Besides these plants, there are also seen on the low lands Aroideæ, Amaranthaceæ, papilionaceous or leguminous plants, and poisonous Euphorbiaceæ. The papaw (Carica papaya) thrives luxuriantly on most soils. The natives are always fond of it, and I found it a most palatable fruit, but the Europeans in the East generally consider it a too coarse or common fruit to be placed on the table. It was evidently introduced by the Portuguese and Spanish from[86] the West Indies, and the Malay name papaya comes from the Spanish papayo.
At the height of one thousand feet ferns appear in very considerable numbers, and here also the useful bamboo grows in abundance, though it is found all the way down to the level of the sea. Practically this is a tree, but botanically it is grass, though it sometimes attains a height of seventy or eighty feet. It is used by the natives for the walls of their huts. For this purpose it is split open and pressed out flat, and other perpendicular and horizontal pieces hold it in place. It is also used for masts, spear-handles, baskets, vessels of all kinds, and for so many other necessary articles, that it seems almost indispensable to them. Its outer surface becomes so hard when partially burned, that it will take a sharp, almost cutting edge, and the weapons of the natives were probably all made in this manner previous to the introduction of iron. At the present time sharpened stakes, ranjaus, of this kind are driven into the ground in the tall grass surrounding a ladang or garden, so that any native with naked feet (except the owner) will spear himself in attempting to approach. I saw one man, on the island of Bum, who had received a frightful, ragged wound in this way.
Above one thousand feet the palms, bananas, and papilionaceous plants become fewer, and are replaced by the lofty fig or waringin, which, with its high top and long branches, rivals the magnificent palms by the sea-shore. The liquidambar also accompanies the fig. Orchidaceous plants of the most wonderful forms appear on the forest-trees, and are fastened[87] to them so closely, that they seem to be parts of them. Here the ferns also are seen in great variety. Loranthaceæ and Melanostomaceæ are found in this zone. To this region belongs the beautiful cotton-wood tree. Its trunk is seldom more than ten or twelve inches in diameter, and rises up almost perpendicularly thirty feet. The bark is of a light olive-green, and remarkably smooth and fair. The limbs shoot out in whorls at right angles to the trunk, and, as they are separated by a considerable space, their open foliage is in strong contrast to the dark, dense jungle out of which they usually rise. They thrive well also along the banks of rivers. In Java these trees are frequently used as telegraph-posts—a purpose for which they are admirably adapted on account of their regularity. Besides, any thing but a living post would quickly decay in these tropical lands. The fruit is a pod, and the fibrous substance it yields is quite like cotton. I found it very suitable for stuffing birds.

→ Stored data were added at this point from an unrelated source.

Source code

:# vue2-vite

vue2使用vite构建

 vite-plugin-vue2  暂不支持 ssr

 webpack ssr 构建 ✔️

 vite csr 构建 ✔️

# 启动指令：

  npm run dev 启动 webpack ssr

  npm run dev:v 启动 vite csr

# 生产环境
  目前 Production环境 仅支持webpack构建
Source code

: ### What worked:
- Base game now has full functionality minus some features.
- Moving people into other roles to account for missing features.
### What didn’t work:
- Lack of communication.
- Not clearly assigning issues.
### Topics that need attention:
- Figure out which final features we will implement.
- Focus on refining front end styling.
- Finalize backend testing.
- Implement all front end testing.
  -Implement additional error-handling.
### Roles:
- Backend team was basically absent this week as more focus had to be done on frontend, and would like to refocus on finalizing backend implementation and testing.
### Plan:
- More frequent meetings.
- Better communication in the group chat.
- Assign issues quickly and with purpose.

Over this region of the fig comes that of oaks and laurels. Orchidaceous plants and melastomas are more abundant here.
Above five or six thousand feet are Rubiaceæ, heaths, and cone-bearing trees; and from this region we pass up into one where small ferns abound, and lichens and mosses cover the rocks and hang from the trees. The tropical world is now beneath us, and we are in the temperate zone.
The tops of all those volcanic mountains that are still in a state of eruption are usually bare; and in others so large a quantity of the sulphur they produce[88] is washed down their sides by the rains that the vegetation is frequently destroyed for some distance below their summits.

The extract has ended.